When is a joke racist?

John Fleming shares his thoughts

I normally try not to quote from people’s stage acts but, occasionally, American comedian Lewis Schaffer mentions on stage that an Edinburgh Fringe reviewer once called him ‘mildly racist”’.

He says that is the worst of both worlds. If you are not racist, you do not want to go see a comedian who is mildly racist. Equally, if you are a racist, you do not want to go see someone who is only mildly racist.

The only solution, Lewis reasons on stage, is that his act should become more racist.

In fact, I do not think Lewis is remotely racist on or off stage. He can be xenophobic on stage, but that is perhaps a sign that he has ‘gone native’ after too many years living in Britain.

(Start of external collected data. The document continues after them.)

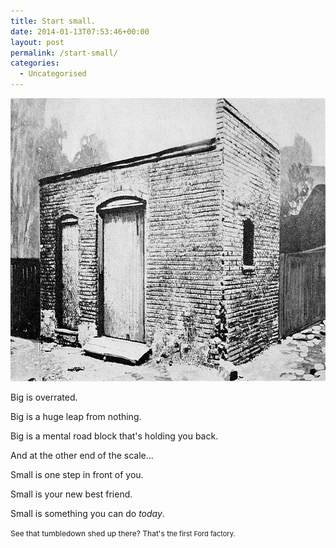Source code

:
 ```yaml
---
title: Start small.
date: 2014-01-13T07:53:46+00:00
layout: post
permalink: /start-small/
categories:
  - Uncategorised
---
```

<img src="/media/first_ford_factory.jpg" alt="" width="800" height="453" class="alignnone size-full wp-image-1970" />

Big is overrated.

Big is a huge leap from nothing.

Big is a mental road block that's holding you back.

And at the other end of the scale...

Small is one step in front of you.

Small is your new best friend.

Small is something you can do <em>today</em>.

<span style="font-size:12px">See that tumbledown shed up there? That's t</span><span style="font-size:11px">he first Ford factory.</span>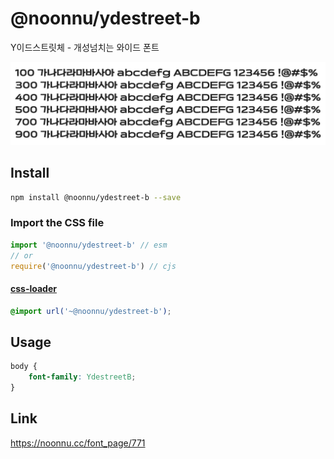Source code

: # @noonnu/ydestreet-b

Y이드스트릿체 - 개성넘치는 와이드 폰트

![example](./example.png)

## Install

```bash
npm install @noonnu/ydestreet-b --save
```

### Import the CSS file

```js
import '@noonnu/ydestreet-b' // esm
// or
require('@noonnu/ydestreet-b') // cjs
```

#### [css-loader](https://github.com/webpack-contrib/css-loader)

```css
@import url('~@noonnu/ydestreet-b');
```

## Usage

```css
body {
    font-family: YdestreetB;
}
```

## Link

https://noonnu.cc/font_page/771
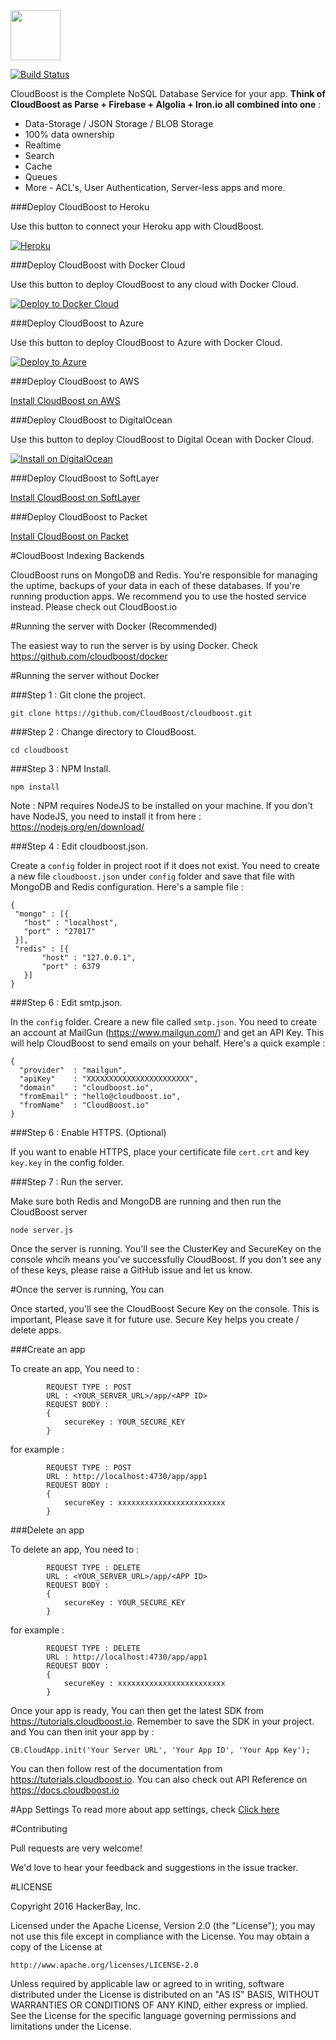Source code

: <img src="https://www.dropbox.com/s/7ghf1kl7crp5bvy/CbLogoIcon.png?raw=1" height="80" />

[![Build Status](https://travis-ci.org/CloudBoost/cloudboost.svg?branch=master)](https://travis-ci.org/CloudBoost/cloudboost)

CloudBoost is the Complete NoSQL Database Service for your app. **Think of CloudBoost as Parse + Firebase + Algolia + Iron.io all combined into one** :
 - Data-Storage / JSON Storage / BLOB Storage
 - 100% data ownership
 - Realtime 
 - Search
 - Cache
 - Queues
 - More - ACL's, User Authentication, Server-less apps and more. 
 
###Deploy CloudBoost to Heroku
 
Use this button to connect your Heroku app with CloudBoost. 

[![Heroku](https://www.herokucdn.com/deploy/button.svg)](https://elements.heroku.com/addons/cloudboost)

###Deploy CloudBoost with Docker Cloud
 
Use this button to deploy CloudBoost to any cloud with Docker Cloud.

[![Deploy to Docker Cloud](https://files.cloud.docker.com/images/deploy-to-dockercloud.svg)](https://github.com/CloudBoost/docker)

###Deploy CloudBoost to Azure
 
Use this button to deploy CloudBoost to Azure with Docker Cloud.

[![Deploy to Azure](http://azuredeploy.net/deploybutton.png)](https://github.com/CloudBoost/docker)

###Deploy CloudBoost to AWS
 
[Install CloudBoost on AWS](https://github.com/CloudBoost/docker)

###Deploy CloudBoost to DigitalOcean
 
Use this button to deploy CloudBoost to Digital Ocean with Docker Cloud.

[![Install on DigitalOcean](http://installer.71m.us/button.svg)](https://github.com/CloudBoost/docker)

###Deploy CloudBoost to SoftLayer
 
[Install CloudBoost on SoftLayer](https://github.com/CloudBoost/docker)

###Deploy CloudBoost to Packet
 
[Install CloudBoost on Packet](https://github.com/CloudBoost/docker)


#CloudBoost Indexing Backends

CloudBoost runs on MongoDB and Redis. You're responsible for managing the uptime, backups of your data in each of these databases. If you're running production apps. We recommend you to use the hosted service instead. Please check out CloudBoost.io 

#Running the server with Docker (Recommended) 

The easiest way to run the server is by using Docker. Check https://github.com/cloudboost/docker

#Running the server without Docker

###Step 1 : Git clone the project. 

`git clone https://github.com/CloudBoost/cloudboost.git`

###Step 2 : Change directory to CloudBoost. 

`cd cloudboost`

###Step 3 : NPM Install. 

`npm install`

Note : NPM requires NodeJS to be installed on your machine. If you don't have NodeJS, you need to install it from here : https://nodejs.org/en/download/

###Step 4 : Edit cloudboost.json. 

Create a `config` folder in project root if it does not exist.  You need to create a new file `cloudboost.json` under `config` folder and save that file with MongoDB and Redis configuration. Here's a sample file : 

```
{
 "mongo" : [{
   "host" : "localhost",
   "port" : "27017"
 }], 
 "redis" : [{
       "host" : "127.0.0.1",
       "port" : 6379       
   }]
}
```

###Step 6 : Edit smtp.json. 

In the `config` folder. Creare a new file called `smtp.json`. You need to create an account at MailGun (https://www.mailgun.com/) and get an API Key. This will help CloudBoost to send emails on your behalf. Here's a quick example : 

```
{
  "provider"  : "mailgun",		
  "apiKey"    : "XXXXXXXXXXXXXXXXXXXXXXX",
  "domain"    : "cloudboost.io",
  "fromEmail" : "hello@cloudboost.io",
  "fromName"  : "CloudBoost.io"  
}
```

###Step 6 : Enable HTTPS. (Optional) 

If you want to enable HTTPS, place your certificate file `cert.crt` and key `key.key` in the config folder. 

###Step 7 : Run the server. 

Make sure both Redis and MongoDB are running and then run the CloudBoost server  

`node server.js`

Once the server is running. You'll see the ClusterKey and SecureKey on the console whcih means you've successfully CloudBoost. If you don't see any of these keys, please raise a GitHub issue and let us know. 


#Once the server is running, You can 

Once started, you'll see the CloudBoost Secure Key on the console. This is important, Please save it for future use.
Secure Key helps you create / delete apps. 

###Create an app

To create an app, You need to  : 

```
        REQUEST TYPE : POST
        URL : <YOUR_SERVER_URL>/app/<APP ID>
        REQUEST BODY :
        {
            secureKey : YOUR_SECURE_KEY
        }
```

for example : 

```
        REQUEST TYPE : POST
        URL : http://localhost:4730/app/app1
        REQUEST BODY :
        {
            secureKey : xxxxxxxxxxxxxxxxxxxxxxxx
        }
```

###Delete an app

To delete an app, You need to  : 

```
        REQUEST TYPE : DELETE
        URL : <YOUR_SERVER_URL>/app/<APP ID>
        REQUEST BODY :
        {
            secureKey : YOUR_SECURE_KEY
        }
```

for example : 

```
        REQUEST TYPE : DELETE
        URL : http://localhost:4730/app/app1
        REQUEST BODY :
        {
            secureKey : xxxxxxxxxxxxxxxxxxxxxxxx
        }
```

Once your app is ready, You can then get the latest SDK from  https://tutorials.cloudboost.io. Remember to save the SDK in your project. and You can then init your app by :

`CB.CloudApp.init('Your Server URL', 'Your App ID', 'Your App Key');`

You can then follow rest of the documentation from https://tutorials.cloudboost.io. You can also check out API Reference on https://docs.cloudboost.io

#App Settings
To read more about app settings, check [Click here](https://github.com/CloudBoost/cloudboost/tree/master/docs/app-settings) 

#Contributing

Pull requests are very welcome!

We'd love to hear your feedback and suggestions in the issue tracker.


#LICENSE

Copyright 2016 HackerBay, Inc.

Licensed under the Apache License, Version 2.0 (the "License");
you may not use this file except in compliance with the License.
You may obtain a copy of the License at

    http://www.apache.org/licenses/LICENSE-2.0

Unless required by applicable law or agreed to in writing, software
distributed under the License is distributed on an "AS IS" BASIS,
WITHOUT WARRANTIES OR CONDITIONS OF ANY KIND, either express or implied.
See the License for the specific language governing permissions and
limitations under the License.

On stage, like Jerry Sadowitz, he hates everyone and everything equally. Misanthropy is his schtick.

I vaguely know another comedian who often plays ‘black’ clubs. I will not name the comedian because of what follows in this blog, but the comedian has talked to me of how he/she can tell jokes about black culture to highly appreciative black audiences. But he/she cannot tell the same jokes to white audiences because the jokes would be seen as appallingly racist.

To black audiences, they are not racist; they are just very funny observational racial jokes.

Interestingly, about ten years ago, Lewis Schaffer had a conversation with Bernard Manning, though they never met.

‘It was around 2002,’ Lewis tells me. ‘I’d been in the country for such a short time, it was all a blur to me. I was at the ITN building on Gray’s Inn Road in London and Bernard Manning was in Manchester and they were asking us about offensiveness in comedy.

‘I said what I always say, which is that I personally think you should only tell a joke about any ethnic group if you can tell it to their face and they will laugh AND you can tell it when they’re not around and people who are not of that group will not find it offensive.

‘Bad comedians are the ones who can tell a joke only when the people they’re making fun of are not in the room: Welsh people are not here. Let’s insult them. 

‘That’s bad comedy. Well, not bad. But not the best. Good comics can insult you to your face.’

I certainly agree with that. 

Live on stage, Bernard Manning was one of the best technical comedians I have ever seen . I saw a show at his Embassy Club in Manchester in the early Eighties when there was a black couple near the front of the audience. Manning, of course, zeroed in on them as the butt of his jokes and they genuinely loved it. At the end of the show, they were beaming with happiness and excitement; he had made their night.

Another time, there was a couple in the audience who foolishly admitted to Manning that they were on honeymoon. What they were thinking, I cannot begin to imagine. He, of course, did every honeymoon and sex gag he could think of throughout the show. Again, they loved it, loved being the centre of attention, loved him (as it were) giving them a hard time.

So I agree with Lewis Schaffer that a good comic can tell racial jokes to people’s faces. A bad comic can only tell those jokes when the relevant people are out of the room.

‘But,’ says Lewis, ‘there is another step. A good comic can tell a racial joke to people of that racial group and make them laugh AND he can tell the same joke to people who are not of that ethnic group and make them laugh. If you can’t tell the joke and get laughs when there are no people of that racial group there, then you shouldn’t tell the joke. You should not tell the joke because it will make the audience feel uncomfortable.’

I am not sure I go along with Lewis on this.

If you can tell a black racial joke to black people and they do not find it offensive – if they find it funny – then the joke is not racist, it is racial. If white people find the joke racist, then I think the problem lies in the people not in the joke.

Lewis tells me: ‘Just because black people are laughing, doesn’t mean you’re allowed to make the racial joke. It doesn’t mean you can tell that joke to an audience of white people. It doesn’t mean you’re going to get a laugh from it. It doesn’t mean they’re not going to hate you.

‘If Bernard Manning could tell his jokes to black people who laughed at them, then the jokes were not racist. But that doesn’t mean he could tell them to white people and not be perceived as being racist. So maybe that’s the problem Bernard Manning had and has: that he was and is perceived as being racist. I’m just saying that. I don’t know.

‘I said that on the radio and Bernard Manning – I don’t know how he knew this, but he – brilliantly – said, You are going to die skint.

‘It was the first time I had ever heard the word “skint” and what he said is totally true. Bernard Manning knew he offended people, but he didn’t care, because that’s where the money was in his world.

‘With me, I actually care about people’s feelings and that’s not good for business.’